Japan Geoscience Union Meeting 2021

Presentation information

[E] Oral

A (Atmospheric and Hydrospheric Sciences ) » A-AS Atmospheric Sciences, Meteorology & Atmospheric Environment

[A-AS04] Machine Learning Techniques in Weather, Climate, Hydrology and Disease Predictions

Fri. Jun 4, 2021 3:30 PM - 5:00 PM Ch.10 (Zoom Room 10)

convener:Venkata Ratnam Jayanthi(Application Laboratory, JAMSTEC), Rajib Maity(Indian Institute of Technology Kharagpur), Swadhin Behera(Application Laboratory, JAMSTEC, 3173-25 Showa-machi, Yokohama 236-0001), Takeshi Doi(JAMSTEC), Chairperson:Pascal Oettli(Japan Agency for Marine-Earth Science and Technology), Venkata Ratnam Jayanthi(Application Laboratory, JAMSTEC), Takeshi Doi(JAMSTEC), Swadhin Behera(Application Laboratory, JAMSTEC, 3173-25 Showa-machi, Yokohama 236-0001)

3:45 PM - 4:00 PM

[AAS04-08] Global seawater desalination plants prediction using species distribution models

*Zhipin Ai1, Naota Hanasaki1, Fumiko Ishihama1 (1.National Institute for Environmental Studies)

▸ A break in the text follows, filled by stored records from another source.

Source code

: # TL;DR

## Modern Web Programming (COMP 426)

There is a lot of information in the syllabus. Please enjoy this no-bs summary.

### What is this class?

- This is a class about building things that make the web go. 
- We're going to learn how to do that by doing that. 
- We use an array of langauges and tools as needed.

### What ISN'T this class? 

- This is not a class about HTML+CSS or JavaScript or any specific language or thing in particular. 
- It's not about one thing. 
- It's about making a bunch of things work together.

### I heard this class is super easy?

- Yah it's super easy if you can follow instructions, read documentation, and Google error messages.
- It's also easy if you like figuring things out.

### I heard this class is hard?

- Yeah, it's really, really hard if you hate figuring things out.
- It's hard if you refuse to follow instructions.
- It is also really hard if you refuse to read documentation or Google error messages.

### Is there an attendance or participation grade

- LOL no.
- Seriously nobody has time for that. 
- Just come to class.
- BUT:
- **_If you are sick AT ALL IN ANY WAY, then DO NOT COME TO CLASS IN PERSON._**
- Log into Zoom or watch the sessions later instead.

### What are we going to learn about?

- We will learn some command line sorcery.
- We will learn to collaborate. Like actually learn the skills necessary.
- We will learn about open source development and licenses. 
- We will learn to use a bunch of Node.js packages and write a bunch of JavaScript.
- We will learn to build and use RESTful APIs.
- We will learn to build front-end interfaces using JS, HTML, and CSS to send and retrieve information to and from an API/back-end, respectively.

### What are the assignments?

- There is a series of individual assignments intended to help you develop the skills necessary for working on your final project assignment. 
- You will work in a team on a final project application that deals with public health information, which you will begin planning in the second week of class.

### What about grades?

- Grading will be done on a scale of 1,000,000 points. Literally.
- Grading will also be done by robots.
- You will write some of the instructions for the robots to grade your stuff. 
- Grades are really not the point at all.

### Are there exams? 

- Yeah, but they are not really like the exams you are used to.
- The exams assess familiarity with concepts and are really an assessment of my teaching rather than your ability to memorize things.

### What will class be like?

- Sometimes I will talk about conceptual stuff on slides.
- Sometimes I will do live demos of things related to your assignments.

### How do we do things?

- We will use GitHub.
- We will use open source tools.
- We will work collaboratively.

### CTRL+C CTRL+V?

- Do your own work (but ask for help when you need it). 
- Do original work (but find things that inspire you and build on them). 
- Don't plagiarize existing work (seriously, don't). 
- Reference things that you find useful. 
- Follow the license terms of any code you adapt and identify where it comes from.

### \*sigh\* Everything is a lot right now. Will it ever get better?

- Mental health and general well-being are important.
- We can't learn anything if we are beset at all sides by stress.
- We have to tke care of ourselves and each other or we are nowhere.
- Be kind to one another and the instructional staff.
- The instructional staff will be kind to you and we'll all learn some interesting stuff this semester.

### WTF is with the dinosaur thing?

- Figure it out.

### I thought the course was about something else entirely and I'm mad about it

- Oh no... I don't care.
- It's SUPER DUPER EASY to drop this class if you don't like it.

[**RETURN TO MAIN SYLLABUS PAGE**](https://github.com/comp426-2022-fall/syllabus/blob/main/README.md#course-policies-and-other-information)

Keywords:seawater desalination plant, generalized linear model, generalized additive model, random forest, support vector machine

Desalinated seawater gradually becomes a vital source of freshwater supply for coastal water scarcity regions. Predicting global geographical distribution of seawater desalination plants is crucial for integrated global water resources assessment. Here, we investigated the possibility of applying different species distribution models (SDMs) (widely used in the field of biology and ecology) to predict the spatial distribution of seawater desalination plants (by 2014) globally for the first time. Four statistical models (generalized linear model, generalized additive model, random forest, and support vector machine) were trained and tested with the cross-validation method at a spatial resolution of 0.5 degree. Results showed that random forest was found to have the best performance in terms of both AUC value and the correlation coefficient. To combine the unique feature of each individual prediction, we finally made an ensemble prediction map by averaging each individual prediction with consideration of the thresholds that determined by maximizing the sum of sensitivity and specificity. We also discussed the prediction uncertainties from the view of AUC, threshold values, and the number of training plants.